Türkiye, 2015’te sunduğu Ulusal Katkı Beyanı çerçevesinde 2030’a kadar hiç tedbir alınmazsa emisyonların 1 milyar 175 milyon tona çıkacağını, verilen beyanla bu ölçünün 929 milyon ton düzeyinde tutulacağını söylemişti. Türkiye yeni Ulusal Katkı Beyanı ile 2030 yılına kadar emisyonları 725 milyon ton civarında tutmayı amaçladığını lisana getirmiş oldu.

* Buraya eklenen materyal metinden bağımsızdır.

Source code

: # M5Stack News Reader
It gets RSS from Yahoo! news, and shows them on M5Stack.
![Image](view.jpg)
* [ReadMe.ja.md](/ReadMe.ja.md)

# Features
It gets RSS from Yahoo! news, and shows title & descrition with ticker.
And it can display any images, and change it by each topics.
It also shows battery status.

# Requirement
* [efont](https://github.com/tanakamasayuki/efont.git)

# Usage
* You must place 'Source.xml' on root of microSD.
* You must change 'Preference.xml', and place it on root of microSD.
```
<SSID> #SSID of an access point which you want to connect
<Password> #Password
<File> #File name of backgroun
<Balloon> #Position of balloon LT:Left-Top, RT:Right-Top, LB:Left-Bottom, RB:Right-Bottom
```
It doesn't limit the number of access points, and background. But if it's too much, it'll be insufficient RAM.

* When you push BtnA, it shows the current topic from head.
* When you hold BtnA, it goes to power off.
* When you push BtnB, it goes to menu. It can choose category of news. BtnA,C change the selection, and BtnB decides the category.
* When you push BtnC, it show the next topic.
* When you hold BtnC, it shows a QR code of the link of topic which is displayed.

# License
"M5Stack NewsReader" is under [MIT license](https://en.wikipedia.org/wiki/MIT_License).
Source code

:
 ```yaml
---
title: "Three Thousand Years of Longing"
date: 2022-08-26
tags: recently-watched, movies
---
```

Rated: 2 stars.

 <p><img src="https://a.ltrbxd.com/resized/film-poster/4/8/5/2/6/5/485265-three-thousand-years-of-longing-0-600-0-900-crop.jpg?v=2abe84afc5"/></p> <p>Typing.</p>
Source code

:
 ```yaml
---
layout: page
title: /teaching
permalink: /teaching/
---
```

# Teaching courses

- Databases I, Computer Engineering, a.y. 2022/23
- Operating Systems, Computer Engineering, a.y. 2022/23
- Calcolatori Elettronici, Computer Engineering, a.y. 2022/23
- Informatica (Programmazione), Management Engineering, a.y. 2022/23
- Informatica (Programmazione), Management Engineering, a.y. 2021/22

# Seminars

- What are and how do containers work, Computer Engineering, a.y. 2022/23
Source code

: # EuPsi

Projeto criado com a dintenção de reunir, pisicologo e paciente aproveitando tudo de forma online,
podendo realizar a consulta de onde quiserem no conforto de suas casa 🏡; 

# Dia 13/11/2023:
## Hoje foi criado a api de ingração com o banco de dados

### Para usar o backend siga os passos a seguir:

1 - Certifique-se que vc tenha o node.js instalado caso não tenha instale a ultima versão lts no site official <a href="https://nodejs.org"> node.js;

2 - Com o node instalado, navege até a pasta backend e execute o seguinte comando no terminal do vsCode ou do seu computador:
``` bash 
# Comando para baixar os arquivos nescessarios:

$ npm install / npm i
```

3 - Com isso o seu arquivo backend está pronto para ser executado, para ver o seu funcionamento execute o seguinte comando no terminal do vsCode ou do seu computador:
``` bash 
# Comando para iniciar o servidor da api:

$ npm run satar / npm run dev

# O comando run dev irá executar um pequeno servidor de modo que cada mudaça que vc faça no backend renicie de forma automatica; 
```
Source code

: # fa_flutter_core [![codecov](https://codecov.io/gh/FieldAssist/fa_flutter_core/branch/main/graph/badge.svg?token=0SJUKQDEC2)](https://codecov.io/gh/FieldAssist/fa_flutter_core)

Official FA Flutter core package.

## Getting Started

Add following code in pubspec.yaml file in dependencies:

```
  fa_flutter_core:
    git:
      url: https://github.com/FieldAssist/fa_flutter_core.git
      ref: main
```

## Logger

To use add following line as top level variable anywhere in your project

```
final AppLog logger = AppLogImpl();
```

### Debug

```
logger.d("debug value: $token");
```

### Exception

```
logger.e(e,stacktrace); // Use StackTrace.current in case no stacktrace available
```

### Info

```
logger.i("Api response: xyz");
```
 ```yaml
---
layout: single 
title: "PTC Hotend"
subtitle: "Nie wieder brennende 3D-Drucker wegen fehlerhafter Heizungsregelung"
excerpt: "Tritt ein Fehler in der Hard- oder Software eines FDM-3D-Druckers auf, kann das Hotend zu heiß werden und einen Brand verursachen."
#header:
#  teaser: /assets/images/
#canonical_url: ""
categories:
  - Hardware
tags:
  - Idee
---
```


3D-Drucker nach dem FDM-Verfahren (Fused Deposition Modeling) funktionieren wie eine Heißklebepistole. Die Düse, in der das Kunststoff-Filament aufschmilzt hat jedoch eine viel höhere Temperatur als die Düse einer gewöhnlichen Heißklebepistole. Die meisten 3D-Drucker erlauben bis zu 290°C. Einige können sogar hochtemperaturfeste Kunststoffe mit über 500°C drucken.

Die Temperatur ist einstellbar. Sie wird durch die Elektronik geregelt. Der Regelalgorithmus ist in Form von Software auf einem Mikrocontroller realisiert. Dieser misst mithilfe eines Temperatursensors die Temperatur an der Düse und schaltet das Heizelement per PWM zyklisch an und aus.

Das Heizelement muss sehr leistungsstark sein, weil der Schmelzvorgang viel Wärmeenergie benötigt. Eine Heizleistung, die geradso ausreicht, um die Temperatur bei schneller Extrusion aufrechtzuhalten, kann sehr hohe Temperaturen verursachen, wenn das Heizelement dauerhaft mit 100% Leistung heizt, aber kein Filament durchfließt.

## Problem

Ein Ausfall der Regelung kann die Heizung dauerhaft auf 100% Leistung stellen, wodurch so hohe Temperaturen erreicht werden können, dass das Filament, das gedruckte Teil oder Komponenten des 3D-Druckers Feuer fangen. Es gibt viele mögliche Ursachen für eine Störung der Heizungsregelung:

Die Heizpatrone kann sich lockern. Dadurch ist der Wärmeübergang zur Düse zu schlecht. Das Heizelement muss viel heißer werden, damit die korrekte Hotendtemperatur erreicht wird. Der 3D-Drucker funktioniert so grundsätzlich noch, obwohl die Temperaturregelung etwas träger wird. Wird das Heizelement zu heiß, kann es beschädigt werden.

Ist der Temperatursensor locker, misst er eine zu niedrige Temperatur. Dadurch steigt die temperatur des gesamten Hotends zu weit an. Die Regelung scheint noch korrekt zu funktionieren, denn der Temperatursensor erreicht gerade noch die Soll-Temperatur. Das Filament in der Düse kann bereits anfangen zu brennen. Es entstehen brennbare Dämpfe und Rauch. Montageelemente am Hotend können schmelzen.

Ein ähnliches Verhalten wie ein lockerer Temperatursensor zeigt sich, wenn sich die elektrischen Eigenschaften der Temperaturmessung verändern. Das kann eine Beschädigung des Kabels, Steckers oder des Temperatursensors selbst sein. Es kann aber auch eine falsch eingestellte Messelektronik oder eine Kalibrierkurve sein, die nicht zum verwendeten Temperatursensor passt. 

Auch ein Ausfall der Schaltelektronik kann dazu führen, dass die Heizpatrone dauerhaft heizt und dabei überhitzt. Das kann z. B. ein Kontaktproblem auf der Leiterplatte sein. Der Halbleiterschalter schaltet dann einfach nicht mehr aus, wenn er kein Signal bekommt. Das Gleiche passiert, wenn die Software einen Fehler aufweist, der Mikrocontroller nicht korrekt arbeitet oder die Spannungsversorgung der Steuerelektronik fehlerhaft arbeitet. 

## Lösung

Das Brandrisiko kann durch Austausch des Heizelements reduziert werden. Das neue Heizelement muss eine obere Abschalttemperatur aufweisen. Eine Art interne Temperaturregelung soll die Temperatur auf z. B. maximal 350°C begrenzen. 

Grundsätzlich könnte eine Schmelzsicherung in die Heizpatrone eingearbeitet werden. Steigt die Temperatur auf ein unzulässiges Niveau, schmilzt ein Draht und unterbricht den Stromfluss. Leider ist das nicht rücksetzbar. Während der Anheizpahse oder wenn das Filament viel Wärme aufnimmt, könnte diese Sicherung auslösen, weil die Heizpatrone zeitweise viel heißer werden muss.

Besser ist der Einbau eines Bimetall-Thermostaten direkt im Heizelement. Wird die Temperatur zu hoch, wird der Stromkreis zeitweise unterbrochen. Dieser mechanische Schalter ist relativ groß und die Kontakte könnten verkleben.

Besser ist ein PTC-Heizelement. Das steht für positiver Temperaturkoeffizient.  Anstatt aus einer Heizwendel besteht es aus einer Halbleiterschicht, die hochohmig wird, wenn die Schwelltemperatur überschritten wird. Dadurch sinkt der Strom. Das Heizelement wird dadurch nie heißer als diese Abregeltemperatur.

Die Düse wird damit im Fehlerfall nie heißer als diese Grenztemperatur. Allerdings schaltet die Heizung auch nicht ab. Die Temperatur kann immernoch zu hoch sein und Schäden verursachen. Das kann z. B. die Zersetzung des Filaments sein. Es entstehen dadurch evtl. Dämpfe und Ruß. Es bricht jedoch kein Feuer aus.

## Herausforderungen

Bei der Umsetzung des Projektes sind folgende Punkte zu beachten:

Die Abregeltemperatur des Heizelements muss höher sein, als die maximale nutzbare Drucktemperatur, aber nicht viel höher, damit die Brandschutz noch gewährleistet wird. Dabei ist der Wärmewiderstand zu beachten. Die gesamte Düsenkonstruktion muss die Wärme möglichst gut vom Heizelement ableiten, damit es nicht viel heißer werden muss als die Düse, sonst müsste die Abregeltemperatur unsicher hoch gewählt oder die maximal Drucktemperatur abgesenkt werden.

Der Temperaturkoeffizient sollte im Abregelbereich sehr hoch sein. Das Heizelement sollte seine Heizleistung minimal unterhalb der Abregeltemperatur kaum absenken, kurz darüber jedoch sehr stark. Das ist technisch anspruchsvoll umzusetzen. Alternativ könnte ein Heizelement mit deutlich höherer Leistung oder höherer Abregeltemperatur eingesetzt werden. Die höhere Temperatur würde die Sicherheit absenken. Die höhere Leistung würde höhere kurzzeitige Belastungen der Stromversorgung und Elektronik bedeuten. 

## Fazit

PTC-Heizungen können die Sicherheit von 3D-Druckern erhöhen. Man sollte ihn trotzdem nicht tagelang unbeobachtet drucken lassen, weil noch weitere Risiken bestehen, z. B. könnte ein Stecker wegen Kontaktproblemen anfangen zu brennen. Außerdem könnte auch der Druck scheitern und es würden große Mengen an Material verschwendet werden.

Bakan Kurum COP 27’de ne demişti?

“Ülkemizin 2053 net sıfır emisyon ve yeşil kalkınma gayeleri ile iklim değişikliğiyle gayretimizde yeni bir devri başlatmış bulunuyoruz. Bu kıymetli çalışmalarımızın sonucunda iki kıymetli kararımızı sizlerle paylaşmak istiyorum. Birincisi; iklim değişikliğiyle çabada kıymetli bir referans olacak, Türkiye’nin Ulusal Katkı Beyanını, iştirakçi ve şeffaf bir anlayışla tüm kurumlarımız ve özel kesimle istişare ederek, bilimsel bir yaklaşımla hazırladık. İktisat genelinde, 7 emisyon azatlım kesimini ve ahenk bileşenini içeren evrakımızı, bir evvelkinden daha savlı gayelerle, ülkemizin yeşil dönüşümünü gerçekleştirecek 2053 net sıfır amacımıza uygun olarak güncelledik. Bu kapsamda, Türkiye olarak 2030 yılı için yüzde 21 olarak açıkladığımız artıştan azaltım amacımızı yüzde 41’e yükseltiyoruz. Böylelikle, ülke olarak, 2030 yılı için, yaklaşık 500 milyon ton emisyon azaltımı yapmış olacağız. İkinci olarak, en geç 2038 yılında emisyonlarımızı zirve noktasına ulaştıracak ve net sıfır amacımıza güçlü politikalarımızla ilerlemeye devam edeceğiz.”

Shura hakkında…

SHURA Güç Dönüşümü Merkezi yenilikçi bir güç dönüşümü platformu olarak, güç dalının karbonsuzlaşmasına katkıda bulunmayı amaçlamaktadır. SHURA, Türkiye’deki güç dalının politik, teknolojik ve ekonomik istikametleri üzerine yapılan çalışmaların tartışıldığı, sürdürülebilir ve geniş kabul görmüş ortak bir yere olan muhtaçlığı karşılamak için kurulmuştur. SHURA’nın misyonu gerçeklere dayalı tahliller ve en aktüel bilgiler ışığında, Türkiye’nin düşük karbonlu bir güç sistemine geçişi hakkındaki tartışmaları desteklemektir. Farklı paydaşların bakış açılarını dikkate alan merkez, bu geçişin ekonomik potansiyeli, teknik fizibilitesi ve ilgili siyaset araçlarına yönelik bir anlayış oluşturulmasına katkı sunmaktadır. SHURA Güç Dönüşümü Merkezi, European Climate Foundation (ECF), Agora Energiewende ve Sabancı Üniversitesi İstanbul Siyasetler Merkezi (İPM) iştirakinde kurulmuştur.

En az 10 karakter gerekli


HIZLI YORUM YAP

300x250r
300x250r

Veri politikasındaki amaçlarla sınırlı ve mevzuata uygun şekilde çerez konumlandırmaktayız. Detaylar için veri politikamızı inceleyebilirsiniz.